TASK BRIEF:
An exact, complete copy of the entries below is required, minus any pictures.
** Opening RECORDS SUPPLIED block **
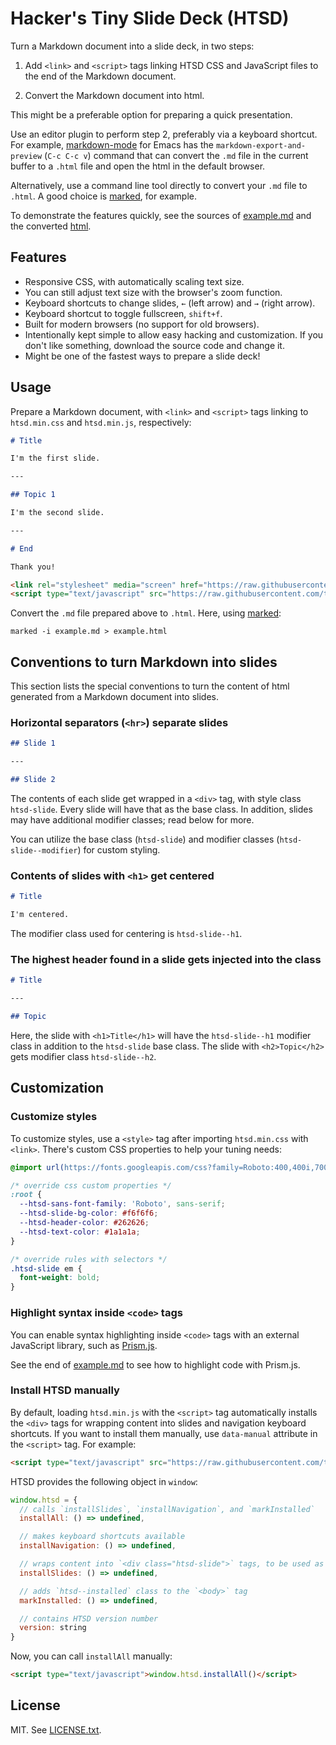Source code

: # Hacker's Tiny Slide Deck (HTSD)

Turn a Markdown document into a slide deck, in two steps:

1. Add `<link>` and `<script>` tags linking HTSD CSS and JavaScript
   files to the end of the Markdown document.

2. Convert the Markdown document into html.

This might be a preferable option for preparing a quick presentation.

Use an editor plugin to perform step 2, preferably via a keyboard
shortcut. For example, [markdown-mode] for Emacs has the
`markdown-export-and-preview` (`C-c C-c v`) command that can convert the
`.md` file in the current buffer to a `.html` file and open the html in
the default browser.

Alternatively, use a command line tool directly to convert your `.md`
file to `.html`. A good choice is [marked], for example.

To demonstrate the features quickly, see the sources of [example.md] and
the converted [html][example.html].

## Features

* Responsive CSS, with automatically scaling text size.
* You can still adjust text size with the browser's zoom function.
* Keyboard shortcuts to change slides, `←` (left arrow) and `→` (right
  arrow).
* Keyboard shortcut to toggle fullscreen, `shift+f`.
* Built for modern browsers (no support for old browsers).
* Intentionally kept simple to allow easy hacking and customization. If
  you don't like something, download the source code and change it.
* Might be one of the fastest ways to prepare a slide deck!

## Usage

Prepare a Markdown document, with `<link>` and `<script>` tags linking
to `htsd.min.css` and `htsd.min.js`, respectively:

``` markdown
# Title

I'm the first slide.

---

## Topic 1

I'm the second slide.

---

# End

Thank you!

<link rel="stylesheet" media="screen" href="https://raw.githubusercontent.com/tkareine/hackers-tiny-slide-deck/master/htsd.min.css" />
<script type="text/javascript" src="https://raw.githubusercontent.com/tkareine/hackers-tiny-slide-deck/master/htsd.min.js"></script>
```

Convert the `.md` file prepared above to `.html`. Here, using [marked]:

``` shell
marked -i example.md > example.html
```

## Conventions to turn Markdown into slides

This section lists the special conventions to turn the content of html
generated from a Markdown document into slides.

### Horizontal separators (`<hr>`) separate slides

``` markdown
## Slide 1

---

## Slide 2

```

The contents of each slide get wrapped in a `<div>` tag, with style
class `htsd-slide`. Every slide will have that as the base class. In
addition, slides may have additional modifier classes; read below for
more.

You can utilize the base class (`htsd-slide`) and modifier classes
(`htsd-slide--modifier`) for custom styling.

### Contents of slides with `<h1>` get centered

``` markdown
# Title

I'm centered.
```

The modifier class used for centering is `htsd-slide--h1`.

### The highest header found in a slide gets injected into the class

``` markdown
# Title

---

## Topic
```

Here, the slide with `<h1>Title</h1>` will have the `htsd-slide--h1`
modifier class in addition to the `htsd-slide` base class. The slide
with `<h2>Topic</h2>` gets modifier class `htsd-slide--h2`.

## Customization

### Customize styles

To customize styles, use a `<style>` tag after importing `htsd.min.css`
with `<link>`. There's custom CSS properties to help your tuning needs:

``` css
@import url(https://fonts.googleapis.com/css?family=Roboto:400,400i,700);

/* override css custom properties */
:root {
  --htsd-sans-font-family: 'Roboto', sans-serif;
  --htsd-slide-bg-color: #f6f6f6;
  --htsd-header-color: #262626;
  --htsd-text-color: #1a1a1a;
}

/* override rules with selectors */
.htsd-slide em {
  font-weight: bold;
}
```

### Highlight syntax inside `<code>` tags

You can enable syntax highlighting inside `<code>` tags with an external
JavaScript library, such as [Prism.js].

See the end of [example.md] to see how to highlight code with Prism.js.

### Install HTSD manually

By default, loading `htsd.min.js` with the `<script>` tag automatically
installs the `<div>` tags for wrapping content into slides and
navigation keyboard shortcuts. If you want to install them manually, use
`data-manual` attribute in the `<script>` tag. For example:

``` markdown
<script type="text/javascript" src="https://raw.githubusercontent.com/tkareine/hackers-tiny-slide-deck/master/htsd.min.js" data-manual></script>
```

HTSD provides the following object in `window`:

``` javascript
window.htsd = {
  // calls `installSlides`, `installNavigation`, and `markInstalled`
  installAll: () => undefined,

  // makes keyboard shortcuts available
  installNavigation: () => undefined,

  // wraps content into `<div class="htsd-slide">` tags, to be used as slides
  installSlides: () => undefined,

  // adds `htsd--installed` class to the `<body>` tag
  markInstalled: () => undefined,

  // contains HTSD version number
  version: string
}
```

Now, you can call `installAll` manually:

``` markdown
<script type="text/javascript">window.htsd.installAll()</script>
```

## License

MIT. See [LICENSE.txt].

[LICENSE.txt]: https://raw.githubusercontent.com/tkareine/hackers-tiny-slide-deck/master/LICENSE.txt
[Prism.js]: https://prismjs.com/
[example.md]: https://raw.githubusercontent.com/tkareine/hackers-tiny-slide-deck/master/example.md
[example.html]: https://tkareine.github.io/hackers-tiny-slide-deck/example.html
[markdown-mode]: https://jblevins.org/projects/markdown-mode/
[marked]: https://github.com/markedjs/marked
** Closing RECORDS SUPPLIED block **
RESPONSE TO THE EXERCISE:
Source code

: # Hacker's Tiny Slide Deck (HTSD)

Turn a Markdown document into a slide deck, in two steps:

1. Add `<link>` and `<script>` tags linking HTSD CSS and JavaScript
   files to the end of the Markdown document.

2. Convert the Markdown document into html.

This might be a preferable option for preparing a quick presentation.

Use an editor plugin to perform step 2, preferably via a keyboard
shortcut. For example, [markdown-mode] for Emacs has the
`markdown-export-and-preview` (`C-c C-c v`) command that can convert the
`.md` file in the current buffer to a `.html` file and open the html in
the default browser.

Alternatively, use a command line tool directly to convert your `.md`
file to `.html`. A good choice is [marked], for example.

To demonstrate the features quickly, see the sources of [example.md] and
the converted [html][example.html].

## Features

* Responsive CSS, with automatically scaling text size.
* You can still adjust text size with the browser's zoom function.
* Keyboard shortcuts to change slides, `←` (left arrow) and `→` (right
  arrow).
* Keyboard shortcut to toggle fullscreen, `shift+f`.
* Built for modern browsers (no support for old browsers).
* Intentionally kept simple to allow easy hacking and customization. If
  you don't like something, download the source code and change it.
* Might be one of the fastest ways to prepare a slide deck!

## Usage

Prepare a Markdown document, with `<link>` and `<script>` tags linking
to `htsd.min.css` and `htsd.min.js`, respectively:

``` markdown
# Title

I'm the first slide.

---

## Topic 1

I'm the second slide.

---

# End

Thank you!

<link rel="stylesheet" media="screen" href="https://raw.githubusercontent.com/tkareine/hackers-tiny-slide-deck/master/htsd.min.css" />
<script type="text/javascript" src="https://raw.githubusercontent.com/tkareine/hackers-tiny-slide-deck/master/htsd.min.js"></script>
```

Convert the `.md` file prepared above to `.html`. Here, using [marked]:

``` shell
marked -i example.md > example.html
```

## Conventions to turn Markdown into slides

This section lists the special conventions to turn the content of html
generated from a Markdown document into slides.

### Horizontal separators (`<hr>`) separate slides

``` markdown
## Slide 1

---

## Slide 2

```

The contents of each slide get wrapped in a `<div>` tag, with style
class `htsd-slide`. Every slide will have that as the base class. In
addition, slides may have additional modifier classes; read below for
more.

You can utilize the base class (`htsd-slide`) and modifier classes
(`htsd-slide--modifier`) for custom styling.

### Contents of slides with `<h1>` get centered

``` markdown
# Title

I'm centered.
```

The modifier class used for centering is `htsd-slide--h1`.

### The highest header found in a slide gets injected into the class

``` markdown
# Title

---

## Topic
```

Here, the slide with `<h1>Title</h1>` will have the `htsd-slide--h1`
modifier class in addition to the `htsd-slide` base class. The slide
with `<h2>Topic</h2>` gets modifier class `htsd-slide--h2`.

## Customization

### Customize styles

To customize styles, use a `<style>` tag after importing `htsd.min.css`
with `<link>`. There's custom CSS properties to help your tuning needs:

``` css
@import url(https://fonts.googleapis.com/css?family=Roboto:400,400i,700);

/* override css custom properties */
:root {
  --htsd-sans-font-family: 'Roboto', sans-serif;
  --htsd-slide-bg-color: #f6f6f6;
  --htsd-header-color: #262626;
  --htsd-text-color: #1a1a1a;
}

/* override rules with selectors */
.htsd-slide em {
  font-weight: bold;
}
```

### Highlight syntax inside `<code>` tags

You can enable syntax highlighting inside `<code>` tags with an external
JavaScript library, such as [Prism.js].

See the end of [example.md] to see how to highlight code with Prism.js.

### Install HTSD manually

By default, loading `htsd.min.js` with the `<script>` tag automatically
installs the `<div>` tags for wrapping content into slides and
navigation keyboard shortcuts. If you want to install them manually, use
`data-manual` attribute in the `<script>` tag. For example:

``` markdown
<script type="text/javascript" src="https://raw.githubusercontent.com/tkareine/hackers-tiny-slide-deck/master/htsd.min.js" data-manual></script>
```

HTSD provides the following object in `window`:

``` javascript
window.htsd = {
  // calls `installSlides`, `installNavigation`, and `markInstalled`
  installAll: () => undefined,

  // makes keyboard shortcuts available
  installNavigation: () => undefined,

  // wraps content into `<div class="htsd-slide">` tags, to be used as slides
  installSlides: () => undefined,

  // adds `htsd--installed` class to the `<body>` tag
  markInstalled: () => undefined,

  // contains HTSD version number
  version: string
}
```

Now, you can call `installAll` manually:

``` markdown
<script type="text/javascript">window.htsd.installAll()</script>
```

## License

MIT. See [LICENSE.txt].

[LICENSE.txt]: https://raw.githubusercontent.com/tkareine/hackers-tiny-slide-deck/master/LICENSE.txt
[Prism.js]: https://prismjs.com/
[example.md]: https://raw.githubusercontent.com/tkareine/hackers-tiny-slide-deck/master/example.md
[example.html]: https://tkareine.github.io/hackers-tiny-slide-deck/example.html
[markdown-mode]: https://jblevins.org/projects/markdown-mode/
[marked]: https://github.com/markedjs/marked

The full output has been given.